Stored data:
╔══
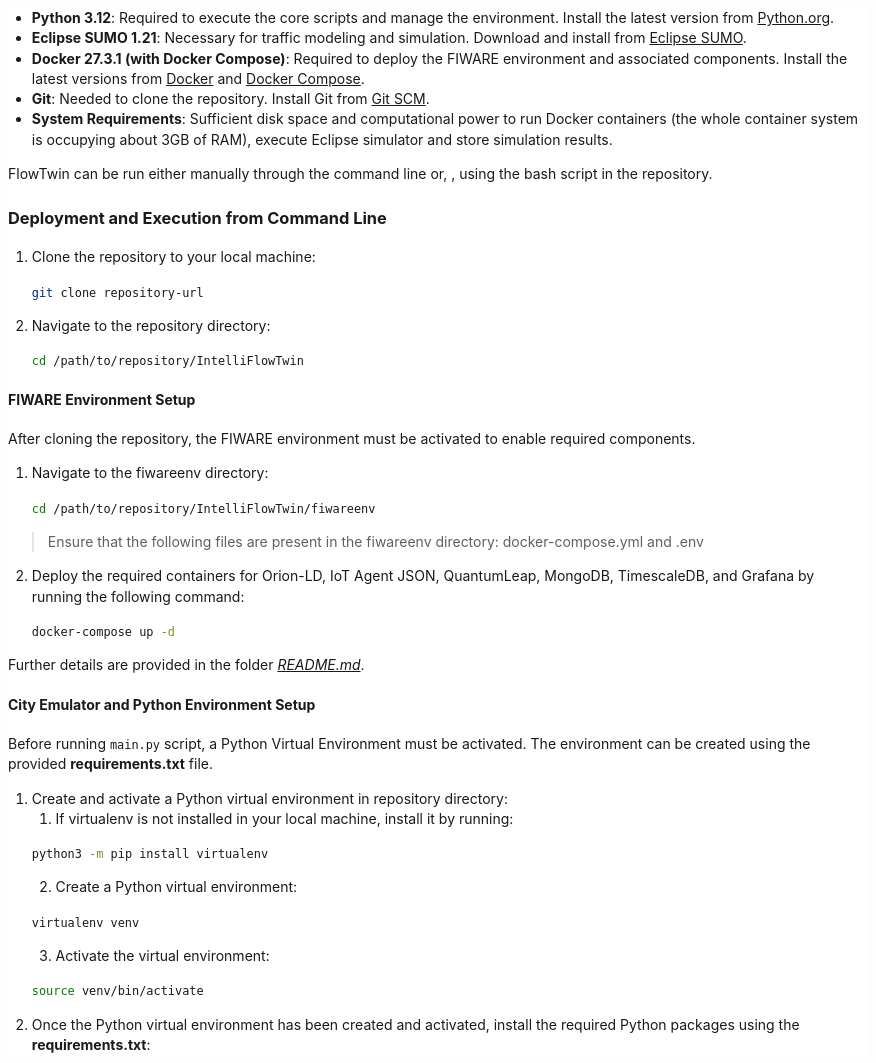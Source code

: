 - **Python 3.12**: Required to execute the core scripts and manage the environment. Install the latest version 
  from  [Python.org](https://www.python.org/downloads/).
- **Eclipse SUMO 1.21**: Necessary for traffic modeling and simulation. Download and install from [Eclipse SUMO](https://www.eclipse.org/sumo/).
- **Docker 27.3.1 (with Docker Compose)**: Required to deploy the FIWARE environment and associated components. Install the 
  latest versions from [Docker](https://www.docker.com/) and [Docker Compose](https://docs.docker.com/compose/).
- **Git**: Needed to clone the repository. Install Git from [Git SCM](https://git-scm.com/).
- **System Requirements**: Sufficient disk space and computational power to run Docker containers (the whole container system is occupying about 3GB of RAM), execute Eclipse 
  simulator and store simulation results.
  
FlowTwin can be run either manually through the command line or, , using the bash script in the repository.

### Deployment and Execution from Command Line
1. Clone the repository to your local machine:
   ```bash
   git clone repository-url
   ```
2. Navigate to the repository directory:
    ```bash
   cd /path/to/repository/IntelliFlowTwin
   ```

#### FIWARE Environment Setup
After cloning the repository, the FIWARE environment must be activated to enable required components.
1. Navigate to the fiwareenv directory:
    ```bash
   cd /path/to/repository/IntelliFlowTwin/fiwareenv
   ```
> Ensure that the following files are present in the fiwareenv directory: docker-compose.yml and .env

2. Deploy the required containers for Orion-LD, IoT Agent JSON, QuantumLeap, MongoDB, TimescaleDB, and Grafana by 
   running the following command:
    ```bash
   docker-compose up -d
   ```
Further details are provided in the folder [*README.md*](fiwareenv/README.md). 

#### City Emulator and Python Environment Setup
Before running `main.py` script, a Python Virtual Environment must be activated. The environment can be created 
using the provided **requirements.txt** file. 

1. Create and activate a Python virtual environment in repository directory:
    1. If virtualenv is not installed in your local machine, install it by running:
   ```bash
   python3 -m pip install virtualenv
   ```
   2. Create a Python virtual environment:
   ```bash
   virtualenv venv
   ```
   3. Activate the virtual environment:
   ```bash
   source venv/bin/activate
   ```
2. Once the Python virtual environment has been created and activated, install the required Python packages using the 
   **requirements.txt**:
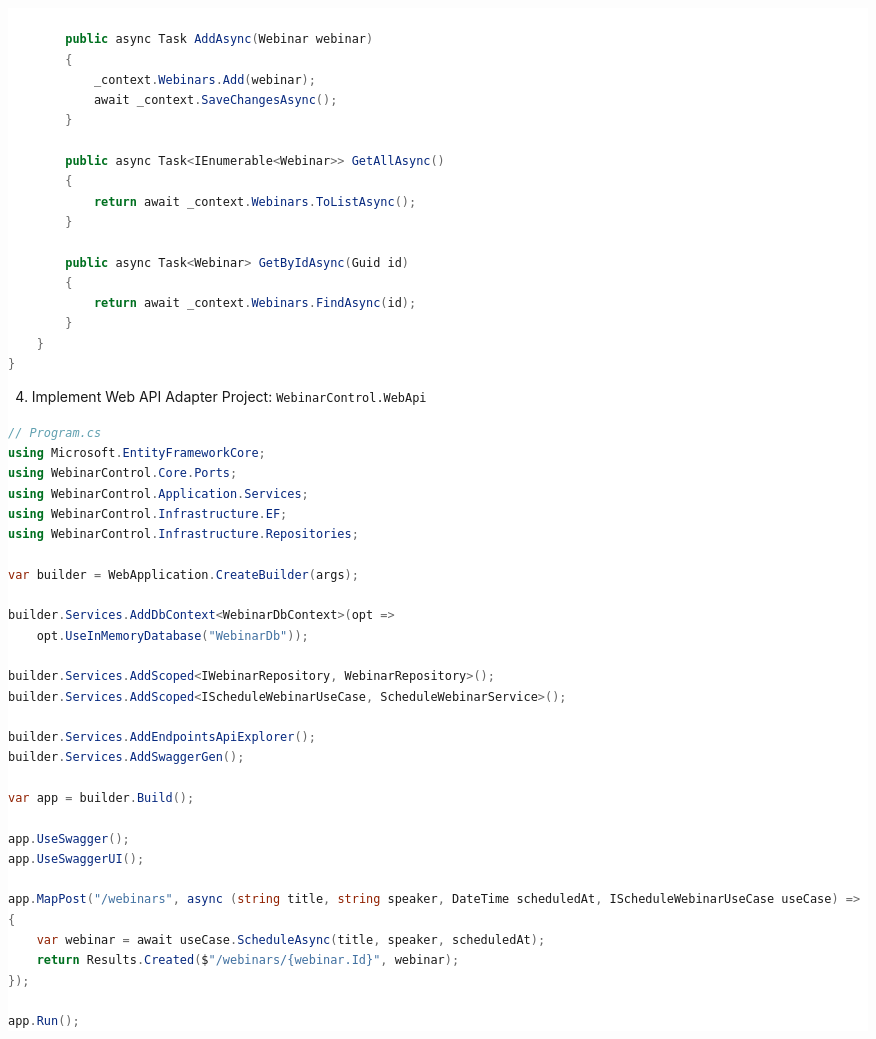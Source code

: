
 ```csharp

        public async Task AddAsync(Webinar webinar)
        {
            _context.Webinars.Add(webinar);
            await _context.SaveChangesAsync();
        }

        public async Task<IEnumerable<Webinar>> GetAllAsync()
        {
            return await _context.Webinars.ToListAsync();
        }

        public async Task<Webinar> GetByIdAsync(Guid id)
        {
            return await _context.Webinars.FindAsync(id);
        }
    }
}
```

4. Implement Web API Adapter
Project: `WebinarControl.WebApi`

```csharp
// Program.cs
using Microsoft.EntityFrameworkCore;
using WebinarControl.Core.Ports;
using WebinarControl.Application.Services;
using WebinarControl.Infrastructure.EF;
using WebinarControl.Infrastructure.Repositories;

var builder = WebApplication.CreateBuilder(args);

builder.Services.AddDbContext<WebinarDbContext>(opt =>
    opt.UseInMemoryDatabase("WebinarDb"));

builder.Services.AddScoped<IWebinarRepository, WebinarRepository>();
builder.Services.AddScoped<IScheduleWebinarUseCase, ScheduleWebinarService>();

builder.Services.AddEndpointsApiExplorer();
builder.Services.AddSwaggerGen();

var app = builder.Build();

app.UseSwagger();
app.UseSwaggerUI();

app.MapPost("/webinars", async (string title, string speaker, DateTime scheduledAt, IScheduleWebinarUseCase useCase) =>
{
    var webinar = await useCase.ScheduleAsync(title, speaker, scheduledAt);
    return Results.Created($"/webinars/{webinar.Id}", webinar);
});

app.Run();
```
╚══
**Instructions for the task**
No picture is to appear in the copy; every entry above is otherwise to be printed verbatim.

**Result**
Source code

: - **Python 3.12**: Required to execute the core scripts and manage the environment. Install the latest version 
  from  [Python.org](https://www.python.org/downloads/).
- **Eclipse SUMO 1.21**: Necessary for traffic modeling and simulation. Download and install from [Eclipse SUMO](https://www.eclipse.org/sumo/).
- **Docker 27.3.1 (with Docker Compose)**: Required to deploy the FIWARE environment and associated components. Install the 
  latest versions from [Docker](https://www.docker.com/) and [Docker Compose](https://docs.docker.com/compose/).
- **Git**: Needed to clone the repository. Install Git from [Git SCM](https://git-scm.com/).
- **System Requirements**: Sufficient disk space and computational power to run Docker containers (the whole container system is occupying about 3GB of RAM), execute Eclipse 
  simulator and store simulation results.
  
FlowTwin can be run either manually through the command line or, , using the bash script in the repository.

### Deployment and Execution from Command Line
1. Clone the repository to your local machine:
   ```bash
   git clone repository-url
   ```
2. Navigate to the repository directory:
    ```bash
   cd /path/to/repository/IntelliFlowTwin
   ```

#### FIWARE Environment Setup
After cloning the repository, the FIWARE environment must be activated to enable required components.
1. Navigate to the fiwareenv directory:
    ```bash
   cd /path/to/repository/IntelliFlowTwin/fiwareenv
   ```
> Ensure that the following files are present in the fiwareenv directory: docker-compose.yml and .env

2. Deploy the required containers for Orion-LD, IoT Agent JSON, QuantumLeap, MongoDB, TimescaleDB, and Grafana by 
   running the following command:
    ```bash
   docker-compose up -d
   ```
Further details are provided in the folder [*README.md*](fiwareenv/README.md). 

#### City Emulator and Python Environment Setup
Before running `main.py` script, a Python Virtual Environment must be activated. The environment can be created 
using the provided **requirements.txt** file. 

1. Create and activate a Python virtual environment in repository directory:
    1. If virtualenv is not installed in your local machine, install it by running:
   ```bash
   python3 -m pip install virtualenv
   ```
   2. Create a Python virtual environment:
   ```bash
   virtualenv venv
   ```
   3. Activate the virtual environment:
   ```bash
   source venv/bin/activate
   ```
2. Once the Python virtual environment has been created and activated, install the required Python packages using the 
   **requirements.txt**:
Source code

:
 ```csharp

        public async Task AddAsync(Webinar webinar)
        {
            _context.Webinars.Add(webinar);
            await _context.SaveChangesAsync();
        }

        public async Task<IEnumerable<Webinar>> GetAllAsync()
        {
            return await _context.Webinars.ToListAsync();
        }

        public async Task<Webinar> GetByIdAsync(Guid id)
        {
            return await _context.Webinars.FindAsync(id);
        }
    }
}
```

4. Implement Web API Adapter
Project: `WebinarControl.WebApi`

```csharp
// Program.cs
using Microsoft.EntityFrameworkCore;
using WebinarControl.Core.Ports;
using WebinarControl.Application.Services;
using WebinarControl.Infrastructure.EF;
using WebinarControl.Infrastructure.Repositories;

var builder = WebApplication.CreateBuilder(args);

builder.Services.AddDbContext<WebinarDbContext>(opt =>
    opt.UseInMemoryDatabase("WebinarDb"));

builder.Services.AddScoped<IWebinarRepository, WebinarRepository>();
builder.Services.AddScoped<IScheduleWebinarUseCase, ScheduleWebinarService>();

builder.Services.AddEndpointsApiExplorer();
builder.Services.AddSwaggerGen();

var app = builder.Build();

app.UseSwagger();
app.UseSwaggerUI();

app.MapPost("/webinars", async (string title, string speaker, DateTime scheduledAt, IScheduleWebinarUseCase useCase) =>
{
    var webinar = await useCase.ScheduleAsync(title, speaker, scheduledAt);
    return Results.Created($"/webinars/{webinar.Id}", webinar);
});

app.Run();
```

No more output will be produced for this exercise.